Ce même dimanche a également été marqué par de nombreuses perturbations sur internet. Selon un rapport du groupe Netblocks, l’accès aux sites ou applications WhatsApp et Facebook était très restreint, voire impossible selon les fournisseurs.
Un scrutin entaché de violences
Lors du scrutin du 7 octobre, de nombreux journalistes n’avaient pas pu couvrir l’appel aux urnes. Plusieurs bureaux de vote exigeaient une accréditation spécifique délivrée par le ministère de la Communication pour couvrir l’élection. Ce fut notamment le cas du bureau de vote de l’école publique de Bastos où sont allés voter le président Paul Biya et des membres de son gouvernement. Le préfet de la région de Biafra a également renvoyé de nombreux journalistes des bureaux de vote. Cette accréditation était également nécessaire pour assister au contentieux post-électoral et à la proclamation des résultats donné par le Conseil constitutionnel.
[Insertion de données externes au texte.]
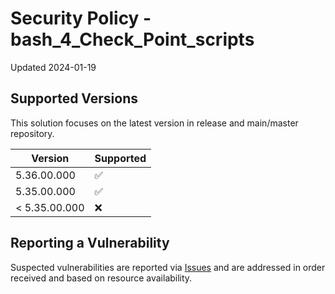 # Security Policy - bash_4_Check_Point_scripts

Updated 2024-01-19

## Supported Versions

This solution focuses on the latest version in release and main/master repository.

| Version | Supported          |
| ------- | ------------------ |
| 5.36.00.000   | :white_check_mark:                |
| 5.35.00.000   | :white_check_mark: |
| < 5.35.00.000   | :x:                |

## Reporting a Vulnerability

Suspected vulnerabilities are reported via [Issues] and are addressed in order received and based on resource availability.

[Issues]: ttps://github.com/mybasementcloud/bash_4_Check_Point_scripts/issue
D’après les informations obtenues par RSF, une journaliste de La Voix du Centre, Yelva Eyono, a également été détenue pendant plusieurs heures par les forces de police de Yaoundé.
C’est surtout dans les régions anglophones que les atteintes à la liberté de la presse ont été nombreuses. Dans la région Sud-Ouest, à Buea, une voiture appartenant au journal Cameroon Tribune a été attaquée par des sécessionnistes voulant perturber le scrutin. D’après le Syndicat national des journalistes camerounais (SNJC), des journalistes travaillant pour Mutations, Le Messager ou La Nouvelle expression ont également été menacés par des autorités de l’administration, leur reprochant de favoriser l’opposition dans la rédaction de leurs articles.
Sous les six précédents mandats de Paul Biya, les autorités ont fait peser de réelles menaces sur les journalistes et les médias. En mars dernier, un journaliste avait été violemment agressé et humilié par le service de sécurité du ministre des Transports.
Le Cameroun occupe la 129ème place du Classement mondial de la liberté de la presse établi par Reporters sans frontières en 2018.